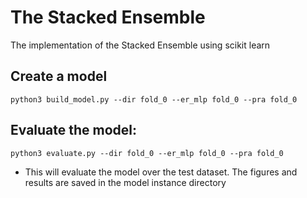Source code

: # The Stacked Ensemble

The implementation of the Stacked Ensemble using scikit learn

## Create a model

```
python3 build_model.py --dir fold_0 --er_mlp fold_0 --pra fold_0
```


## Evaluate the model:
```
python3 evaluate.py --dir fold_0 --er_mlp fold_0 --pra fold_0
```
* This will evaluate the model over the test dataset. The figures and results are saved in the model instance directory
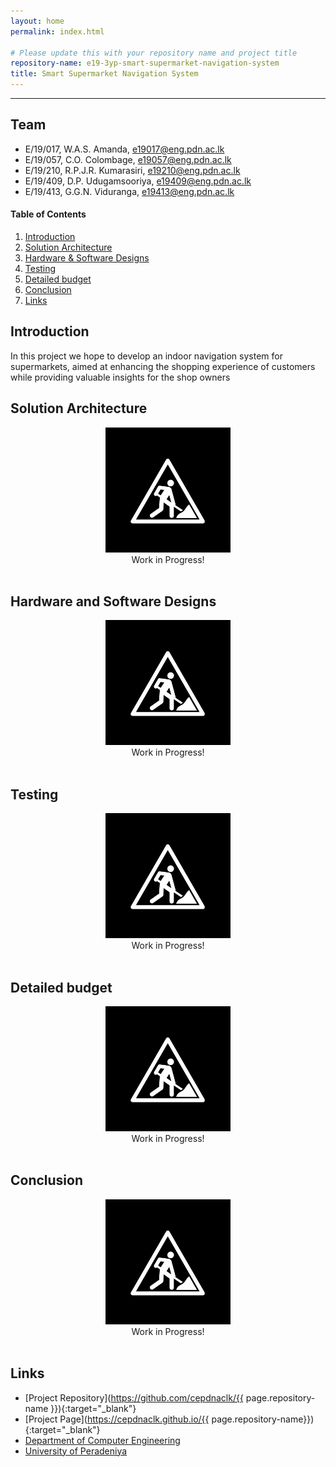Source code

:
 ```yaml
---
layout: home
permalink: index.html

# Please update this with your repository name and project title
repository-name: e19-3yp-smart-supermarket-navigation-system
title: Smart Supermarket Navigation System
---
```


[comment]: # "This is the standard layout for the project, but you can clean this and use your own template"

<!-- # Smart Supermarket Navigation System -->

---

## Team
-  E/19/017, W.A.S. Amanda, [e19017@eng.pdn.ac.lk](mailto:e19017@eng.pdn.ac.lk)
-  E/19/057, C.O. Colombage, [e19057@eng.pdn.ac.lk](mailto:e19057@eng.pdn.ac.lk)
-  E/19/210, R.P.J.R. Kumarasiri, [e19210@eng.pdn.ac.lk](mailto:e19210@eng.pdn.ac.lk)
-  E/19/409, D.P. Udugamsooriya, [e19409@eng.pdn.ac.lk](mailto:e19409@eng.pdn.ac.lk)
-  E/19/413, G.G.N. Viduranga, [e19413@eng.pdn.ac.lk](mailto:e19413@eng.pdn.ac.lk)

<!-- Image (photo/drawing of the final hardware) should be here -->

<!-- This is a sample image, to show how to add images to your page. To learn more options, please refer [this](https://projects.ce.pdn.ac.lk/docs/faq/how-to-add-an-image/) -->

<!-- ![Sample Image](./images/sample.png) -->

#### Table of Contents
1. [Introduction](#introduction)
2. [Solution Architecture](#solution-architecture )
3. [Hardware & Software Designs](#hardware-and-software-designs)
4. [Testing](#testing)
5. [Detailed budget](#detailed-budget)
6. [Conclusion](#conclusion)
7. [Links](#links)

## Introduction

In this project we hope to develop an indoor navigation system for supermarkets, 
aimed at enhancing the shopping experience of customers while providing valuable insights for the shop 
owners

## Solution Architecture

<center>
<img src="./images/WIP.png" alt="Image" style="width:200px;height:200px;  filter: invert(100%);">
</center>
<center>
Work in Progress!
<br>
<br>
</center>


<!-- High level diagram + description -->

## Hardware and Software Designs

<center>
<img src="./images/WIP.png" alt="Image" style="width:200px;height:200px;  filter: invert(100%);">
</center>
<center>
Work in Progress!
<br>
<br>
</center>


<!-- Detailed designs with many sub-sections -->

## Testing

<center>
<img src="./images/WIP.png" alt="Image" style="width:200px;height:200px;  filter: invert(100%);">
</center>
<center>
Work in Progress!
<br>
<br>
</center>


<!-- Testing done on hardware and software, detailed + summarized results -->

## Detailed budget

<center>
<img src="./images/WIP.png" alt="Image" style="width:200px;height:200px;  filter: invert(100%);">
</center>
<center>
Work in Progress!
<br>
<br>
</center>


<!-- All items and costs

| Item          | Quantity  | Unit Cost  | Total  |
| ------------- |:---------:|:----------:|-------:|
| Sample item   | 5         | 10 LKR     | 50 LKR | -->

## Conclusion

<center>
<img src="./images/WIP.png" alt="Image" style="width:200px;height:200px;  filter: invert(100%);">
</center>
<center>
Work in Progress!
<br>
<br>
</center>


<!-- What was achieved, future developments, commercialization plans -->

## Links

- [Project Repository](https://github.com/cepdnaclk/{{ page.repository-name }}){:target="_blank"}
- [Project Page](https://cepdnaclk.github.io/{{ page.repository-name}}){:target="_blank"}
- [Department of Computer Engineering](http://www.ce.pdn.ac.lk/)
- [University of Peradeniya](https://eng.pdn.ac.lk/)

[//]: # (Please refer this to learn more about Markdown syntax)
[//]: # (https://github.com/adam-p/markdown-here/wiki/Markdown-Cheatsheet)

..............................

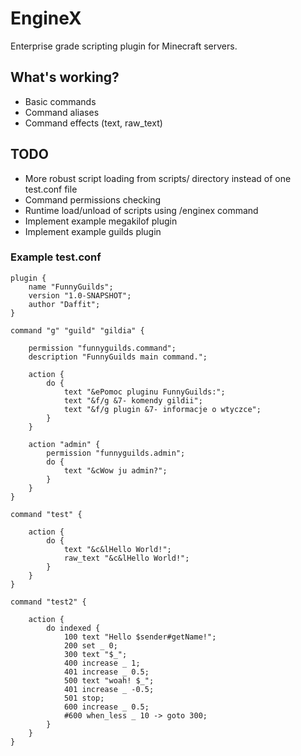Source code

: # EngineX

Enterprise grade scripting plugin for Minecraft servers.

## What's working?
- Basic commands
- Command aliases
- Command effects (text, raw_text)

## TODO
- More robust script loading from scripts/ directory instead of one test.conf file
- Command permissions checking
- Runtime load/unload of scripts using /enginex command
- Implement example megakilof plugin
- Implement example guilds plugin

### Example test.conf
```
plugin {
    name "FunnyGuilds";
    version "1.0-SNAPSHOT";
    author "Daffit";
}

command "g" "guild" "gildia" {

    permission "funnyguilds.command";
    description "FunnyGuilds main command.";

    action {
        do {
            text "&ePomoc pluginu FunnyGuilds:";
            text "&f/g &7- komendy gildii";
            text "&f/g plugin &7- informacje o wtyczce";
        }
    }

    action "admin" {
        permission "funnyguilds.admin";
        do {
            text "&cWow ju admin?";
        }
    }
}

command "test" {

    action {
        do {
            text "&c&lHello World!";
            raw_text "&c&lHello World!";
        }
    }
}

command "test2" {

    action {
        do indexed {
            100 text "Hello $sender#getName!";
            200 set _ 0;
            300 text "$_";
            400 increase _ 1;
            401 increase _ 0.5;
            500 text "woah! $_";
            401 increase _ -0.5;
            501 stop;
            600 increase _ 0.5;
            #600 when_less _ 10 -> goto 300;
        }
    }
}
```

..............................

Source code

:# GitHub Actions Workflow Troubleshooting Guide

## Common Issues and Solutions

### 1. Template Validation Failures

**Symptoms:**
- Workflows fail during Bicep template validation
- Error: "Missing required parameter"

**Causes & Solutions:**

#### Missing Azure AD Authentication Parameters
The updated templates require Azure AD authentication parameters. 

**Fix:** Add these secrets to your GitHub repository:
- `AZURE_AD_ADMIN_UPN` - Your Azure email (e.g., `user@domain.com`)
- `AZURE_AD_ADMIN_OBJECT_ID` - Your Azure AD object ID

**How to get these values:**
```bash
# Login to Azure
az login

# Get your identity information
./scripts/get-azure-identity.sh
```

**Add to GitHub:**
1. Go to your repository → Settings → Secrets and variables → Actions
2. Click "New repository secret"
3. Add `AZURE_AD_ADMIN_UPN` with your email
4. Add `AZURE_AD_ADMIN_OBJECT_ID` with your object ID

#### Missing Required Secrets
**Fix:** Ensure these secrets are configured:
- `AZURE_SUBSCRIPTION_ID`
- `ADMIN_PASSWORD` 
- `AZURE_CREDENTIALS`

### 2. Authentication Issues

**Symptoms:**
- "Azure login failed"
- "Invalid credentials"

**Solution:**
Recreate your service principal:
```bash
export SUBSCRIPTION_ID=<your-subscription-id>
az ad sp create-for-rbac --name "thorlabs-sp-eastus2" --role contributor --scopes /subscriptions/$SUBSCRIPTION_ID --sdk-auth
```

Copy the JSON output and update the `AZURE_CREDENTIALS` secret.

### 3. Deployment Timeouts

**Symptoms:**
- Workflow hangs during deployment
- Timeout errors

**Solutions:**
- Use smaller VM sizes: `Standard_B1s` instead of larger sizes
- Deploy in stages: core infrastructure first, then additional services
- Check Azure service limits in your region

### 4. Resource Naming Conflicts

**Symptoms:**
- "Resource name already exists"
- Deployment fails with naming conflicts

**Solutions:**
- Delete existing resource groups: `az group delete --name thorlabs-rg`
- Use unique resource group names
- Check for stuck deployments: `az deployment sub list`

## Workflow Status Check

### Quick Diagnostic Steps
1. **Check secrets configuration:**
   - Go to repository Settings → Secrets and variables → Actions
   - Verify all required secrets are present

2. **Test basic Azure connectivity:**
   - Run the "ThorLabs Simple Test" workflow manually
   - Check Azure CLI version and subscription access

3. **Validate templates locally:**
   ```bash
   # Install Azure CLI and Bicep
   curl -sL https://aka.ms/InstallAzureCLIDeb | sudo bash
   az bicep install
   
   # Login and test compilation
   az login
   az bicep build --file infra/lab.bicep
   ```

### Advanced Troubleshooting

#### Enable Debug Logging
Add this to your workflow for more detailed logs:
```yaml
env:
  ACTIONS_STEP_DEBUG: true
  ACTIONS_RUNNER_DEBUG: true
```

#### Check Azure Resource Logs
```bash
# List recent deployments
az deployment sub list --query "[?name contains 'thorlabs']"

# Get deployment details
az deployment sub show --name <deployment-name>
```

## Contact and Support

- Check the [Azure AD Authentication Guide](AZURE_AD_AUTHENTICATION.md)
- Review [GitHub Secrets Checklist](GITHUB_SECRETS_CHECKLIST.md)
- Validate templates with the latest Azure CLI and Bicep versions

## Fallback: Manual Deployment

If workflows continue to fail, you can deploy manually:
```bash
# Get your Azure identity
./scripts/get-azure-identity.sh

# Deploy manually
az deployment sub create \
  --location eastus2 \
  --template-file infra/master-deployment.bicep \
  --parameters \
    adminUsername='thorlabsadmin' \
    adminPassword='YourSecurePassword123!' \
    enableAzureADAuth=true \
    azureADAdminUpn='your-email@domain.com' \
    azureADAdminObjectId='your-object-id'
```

..............................

Look through the data above for the string "Validate" and copy every line where it appears.

3. **Validate templates locally:**
- Validate templates with the latest Azure CLI and Bicep versions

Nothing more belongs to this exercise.